[Records drawn from a dataset]
┄┄┄┄┄┄┄┄┄┄

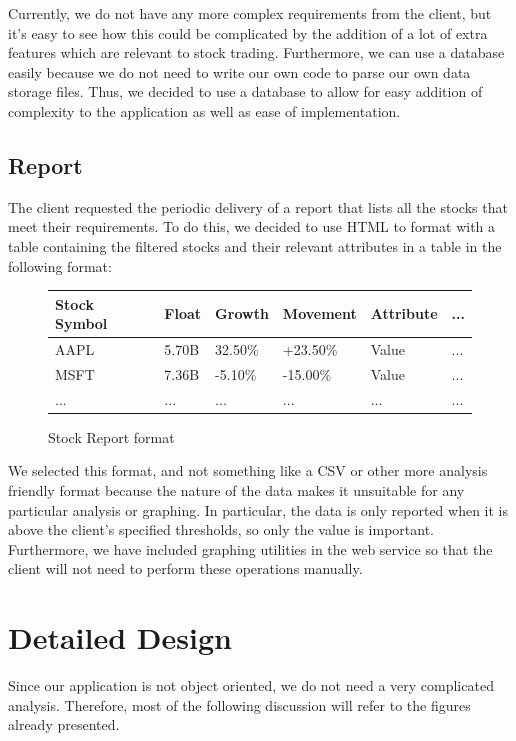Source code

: \documentclass[12pt,a4paper]{article}
\begin{document}
Currently, we do not have any more complex requirements from the client, but it's easy to see how this could be complicated by the addition of a lot of extra features which are relevant to stock trading. Furthermore, we can use a database easily because we do not need to write our own code to parse our own data storage files. Thus, we decided to use a database to allow for easy addition of complexity to the application as well as ease of implementation.

\subsection{Report}

The client requested the periodic delivery of a report that lists all the stocks that meet their requirements. To do this, we decided to use HTML to format with a table containing the filtered stocks and their relevant attributes in a table in the following format:

\begin{figure}[h!]
\centering
    \begin{tabular}{ | l | l | l | l | l | l |}
    \hline
    Stock Symbol & Float & Growth & Movement & Attribute & ... \\ \hline
    AAPL & 5.70B & 32.50\% & +23.50\% & Value & ...\\ \hline
    MSFT & 7.36B & -5.10\% & -15.00\% & Value & ... \\ \hline
    ... & ... & ... & ... & ... & ...\\ \hline
    \end{tabular}
\caption{Stock Report format}
\end{figure}

We selected this format, and not something like a CSV or other more analysis friendly format because the nature of the data makes it unsuitable for any particular analysis or graphing. In particular, the data is only reported when it is above the client's specified thresholds, so only the value is important. Furthermore, we have included graphing utilities in the web service so that the client will not need to perform these operations manually.

\section{Detailed Design}

Since our application is not object oriented, we do not need a very complicated analysis. Therefore, most of the following discussion will refer to the figures already presented. 
\end{document}
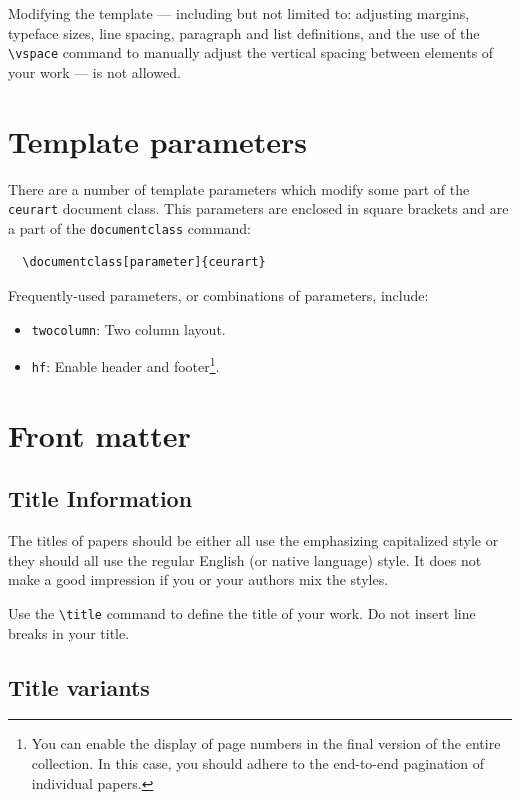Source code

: \documentclass[
twocolumn,
]{ceurart}
\begin{document}
Modifying the template --- including but not limited to: adjusting
margins, typeface sizes, line spacing, paragraph and list definitions,
and the use of the \verb|\vspace| command to manually adjust the
vertical spacing between elements of your work --- is not allowed.

\section{Template parameters}

There are a number of template
parameters which modify some part of the \verb|ceurart| document class.
This parameters are enclosed in square
brackets and are a part of the {\verb|documentclass|} command:
\begin{verbatim}
  \documentclass[parameter]{ceurart}
\end{verbatim}

Frequently-used parameters, or combinations of parameters, include:
\begin{itemize}
\item {\verb|twocolumn|}: Two column layout.
\item {\verb|hf|}: Enable header and footer\footnote{You can enable
    the display of page numbers in the final version of the entire
    collection. In this case, you should adhere to the end-to-end
    pagination of individual papers.}.
\end{itemize}

\section{Front matter}

\subsection{Title Information}

The titles of papers should be either all use the emphasizing
capitalized style or they should all use the regular English (or
native language) style. It does not make a good impression if you or
your authors mix the styles.

Use the \verb|\title| command to define the title of your work. Do not
insert line breaks in your title.

\subsection{Title variants}
\end{document}

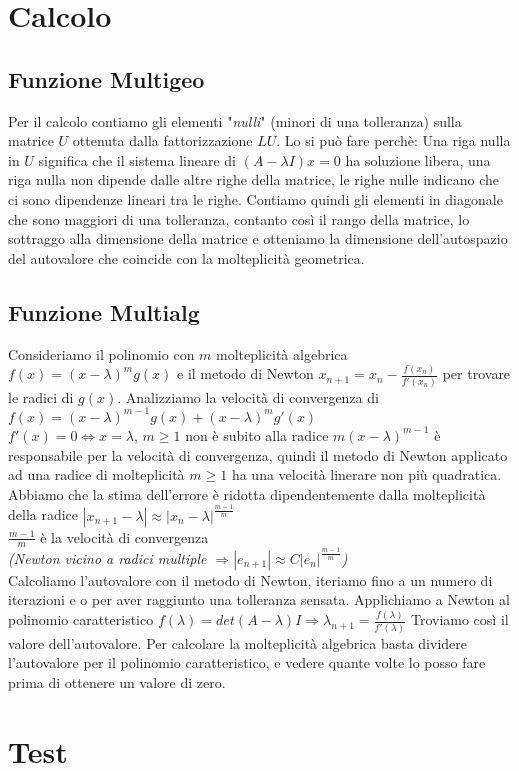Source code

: \documentclass[10pt]{article}
\begin{document}
    \section{Calcolo}
    \subsection{Funzione Multigeo}
    Per il calcolo contiamo gli elementi "\textit{nulli}" (minori di una tolleranza) sulla matrice $U$ ottenuta dalla fattorizzazione $LU$. Lo si può fare perchè:
    Una riga nulla in $U$ significa che il sistema lineare di $(A-\lambda I)x = 0$ ha soluzione libera, una riga nulla non dipende dalle altre righe della matrice, le righe nulle indicano che ci sono dipendenze lineari tra le righe.
    Contiamo quindi gli elementi in diagonale che sono maggiori di una tolleranza, contanto così il rango della matrice, lo sottraggo alla dimensione della matrice e otteniamo la dimensione dell'autospazio del autovalore che coincide con la molteplicità geometrica.
    \subsection{Funzione Multialg}
    Consideriamo il polinomio con $m$ molteplicità algebrica $f(x)=(x-\lambda)^m g(x)$ e il metodo di Newton $x_{n+1}=x_n - \frac{f(x_n)}{f'(x_n)}$ per trovare le radici di $g(x)$.
    Analizziamo la velocità di convergenza di $f(x)=(x-\lambda)^{m-1} g(x) + (x-\lambda)^m g'(x)$\\
    $f'(x) = 0 \iff x = \lambda$, $m \geq 1$ non è subito alla radice $m(x-\lambda)^{m-1}$ è responsabile per la velocità di convergenza, quindi il metodo di Newton applicato ad una radice di molteplicità $m\geq 1$ ha una velocità linerare non più quadratica.\\
    Abbiamo che la stima dell'errore è ridotta dipendentemente dalla molteplicità della radice $|x_{n+1}-\lambda| \approx |x_n - \lambda|^{\frac{m-1}{m}}$\\
    $\frac{m-1}{m}$ è la velocità di convergenza\\ \textit{(Newton vicino a radici multiple $\Rightarrow |e_{n+1}| \approx C|e_n|^{\frac{m-1}{m}}$)}\\
    Calcoliamo l'autovalore con il metodo di Newton, iteriamo fino a un numero di iterazioni e o per aver raggiunto una tolleranza sensata. Applichiamo a Newton al polinomio caratteristico $f(\lambda) = det(A-\lambda)I \Rightarrow \lambda_{n+1} = \frac{f(\lambda)}{f'(\lambda)}$ Troviamo così il valore dell'autovalore.
    Per calcolare la molteplicità algebrica basta dividere l'autovalore per il polinomio caratteristico, e vedere quante volte lo posso fare prima di ottenere un valore di zero.
    \section{Test}
    
\end{document}
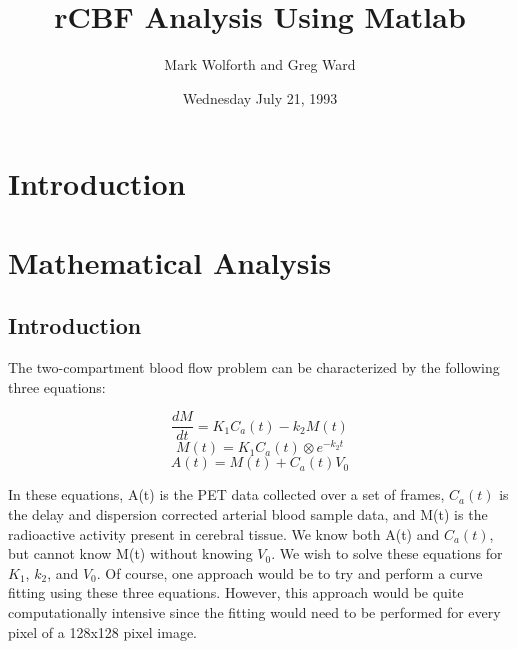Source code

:
\title{rCBF Analysis Using Matlab}
\author{Mark Wolforth and Greg Ward}
\date{Wednesday July 21, 1993}



\maketitle
\newpage

\tableofcontents

\newpage
\section{Introduction}


\section{Mathematical Analysis}

\subsection{Introduction}

The two-compartment blood flow problem can be characterized by the
following three equations:

\begin{equation}
\frac{dM}{dt} = K_{1}C_{a}(t) - k_{2}M(t)      \label{eq:2comp1}
\end{equation}
\begin{equation}
M(t) = K_{1}C_{a}(t) \otimes e^{-k_{2}t}       \label{eq:2comp2}
\end{equation}
\begin{equation}
A(t) = M(t) + C_{a}(t)V_{0}                    \label{eq:2comp3}
\end{equation}

In these equations, A(t) is the PET data collected over a set of
frames, $C_{a}(t)$ is the delay and dispersion corrected arterial
blood sample data, and M(t) is the radioactive activity present in
cerebral tissue.  We know both A(t) and $C_{a}(t)$, but cannot know
M(t) without knowing $V_{0}$.  We wish to solve these equations for
$K_{1}$, $k_{2}$, and $V_{0}$.  Of course, one approach would be to
try and perform a curve fitting using these three equations.  However,
this approach would be quite computationally intensive since the
fitting would need to be performed for every pixel of a 128x128 pixel
image.

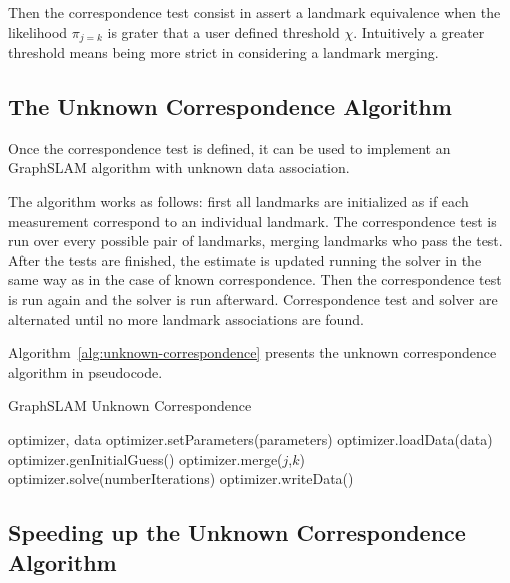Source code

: Then the correspondence test consist in assert a landmark equivalence when the likelihood $\pi_{j=k}$ is grater that a user defined threshold $\chi$. Intuitively a greater threshold means being more strict in considering a landmark merging.

\subsection{The Unknown Correspondence Algorithm}

Once the correspondence test is defined, it can be used to implement an GraphSLAM algorithm with unknown data association. 

The algorithm works as follows: first all landmarks are initialized as if each measurement correspond to an individual landmark. The correspondence test is run over every possible pair of landmarks, merging landmarks who pass the test. After the tests are finished, the estimate is updated running the solver in the same way as in the case of known correspondence. Then the correspondence test is run again and the solver is run afterward. Correspondence test and solver are alternated until no more landmark associations are found. 

Algorithm~\ref{alg:unknown-correspondence} presents the unknown correspondence algorithm in pseudocode. 

\begin{algorithm}
    \caption{GraphSLAM Unknown Correspondence}
    \label{alg:unknown-correspondence}
    \begin{algorithmic}[1]
        \Require optimizer, data
        \State optimizer.setParameters(parameters)
        \State optimizer.loadData(data)
        \State optimizer.genInitialGuess()
        \State
                    \State optimizer.merge($j$,$k$) 
                \EndIf 
            \EndFor
            \State optimizer.solve(numberIterations)
        \EndWhile
        \State
        \State optimizer.writeData()
    \end{algorithmic}
\end{algorithm}

\subsection{Speeding up the Unknown Correspondence Algorithm}

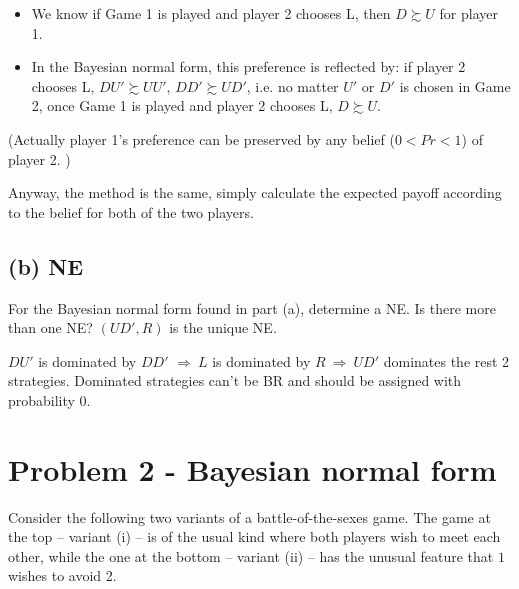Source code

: \documentclass{article}
\begin{document}
\begin{mdframed}[backgroundcolor=blue!20,linecolor=white]
\begin{itemize}
\begin{itemize}
\item We know if Game 1 is played and player 2 chooses L, then $D \succsim U$ for player 1.
\item In the Bayesian normal form, this preference is reflected by: if player 2 chooses L, $DU' \succsim UU'$, $DD' \succsim UD'$, i.e. no matter $U'$ or $D'$ is chosen in Game 2, once Game 1 is played and player 2 chooses L,  $D \succsim U$.
\end{itemize}
(Actually player 1's  preference can be preserved by any belief ($0<Pr<1$) of player 2. )

\end{itemize}

Anyway, the method is the same, simply calculate the expected payoff according to the belief for both of the two players.
\end{mdframed}


\subsection*{(b) NE}

For the Bayesian normal form found in part (a), determine a NE. Is there more than one NE?
$(UD',R)$ is the unique NE.

\begin{mdframed}[backgroundcolor=blue!20,linecolor=white]
$DU'$ is dominated by $DD'$ $\Rightarrow \ L$ is dominated by $R \ \Rightarrow \ UD'$ dominates the rest 2 strategies. Dominated strategies can't be BR and should be assigned with probability 0.
\end{mdframed}

\section{Problem 2 - Bayesian normal form}

Consider the following two variants of a battle-of-the-sexes game. The game at the top --
variant (i) -- is of the usual kind where both players wish to meet each other, while the one
at the bottom -- variant (ii) -- has the unusual feature that $1$ wishes to avoid 2.\vspace{-6pt}

\end{document}
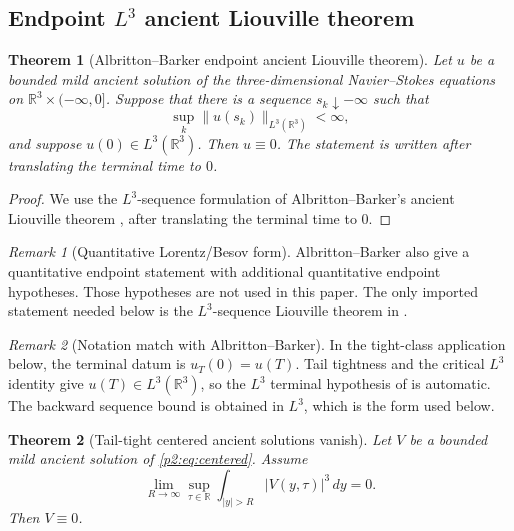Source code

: \documentclass[11pt]{amsart}
\theoremstyle{plain}
\newtheorem{theorem}{Theorem}[section]
\theoremstyle{definition}
\theoremstyle{remark}
\newtheorem{remark}[remark]{Remark}
\numberwithin{equation}{section}
\newcommand{\R}{\mathbb R}
\begin{document}
\subsection{\texorpdfstring{Endpoint \(L^3\) ancient Liouville theorem}{Endpoint L3 ancient Liouville theorem}}

\begin{theorem}[Albritton--Barker endpoint ancient Liouville theorem]
\label{p2:thm:AB-endpoint}
Let \(u\) be a bounded mild ancient solution of the three-dimensional
Navier--Stokes equations on \(\R^3\times(-\infty,0]\).  Suppose that there
is a sequence \(s_k\downarrow-\infty\) such that
\[
   \sup_k\|u(s_k)\|_{L^3(\R^3)}<\infty,
\]
and suppose \(u(0)\in L^3(\R^3)\).  Then \(u\equiv0\).  The statement is
written after translating the terminal time to \(0\).
\end{theorem}

\begin{proof}
We use the \(L^3\)-sequence formulation of Albritton--Barker's ancient
Liouville theorem \cite[Theorem 1.2]{AlbrittonBarker2019}, after
translating the terminal time to \(0\).
\end{proof}

\begin{remark}[Quantitative Lorentz/Besov form]
\label{p2:rem:AB-quantitative}
Albritton--Barker also give a quantitative endpoint statement
\cite[Theorem 4.1]{AlbrittonBarker2019} with additional quantitative
endpoint hypotheses.  Those hypotheses are not used in this paper.  The only
imported statement needed below is the \(L^3\)-sequence Liouville theorem in
.
\end{remark}

\begin{remark}[Notation match with Albritton--Barker]
\label{p2:rem:AB-notation}
In the tight-class application below, the terminal datum is \(u_T(0)=u(T)\).
Tail tightness and the critical \(L^3\) identity give \(u(T)\in L^3(\R^3)\),
so the \(L^3\) terminal hypothesis of  is
automatic.  The backward sequence bound is obtained in \(L^3\), which is
the form used below.
\end{remark}

\begin{theorem}[Tail-tight centered ancient solutions vanish]
\label{p2:thm:tight-liouville}
Let \(V\) be a bounded mild ancient solution of \eqref{p2:eq:centered}.  Assume
\[
   \lim_{R\to\infty}
   \sup_{\tau\in\R}\int_{|y|>R}|V(y,\tau)|^3\,dy=0 .
\]
Then \(V\equiv0\).
\end{theorem}
\end{document}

┄┄┄┄┄┄┄┄┄┄

AIM OF THE EXERCISE
Tally the lines above in which the string "meet" occurs, and give the total with nothing added.

ANSWER SPACE
2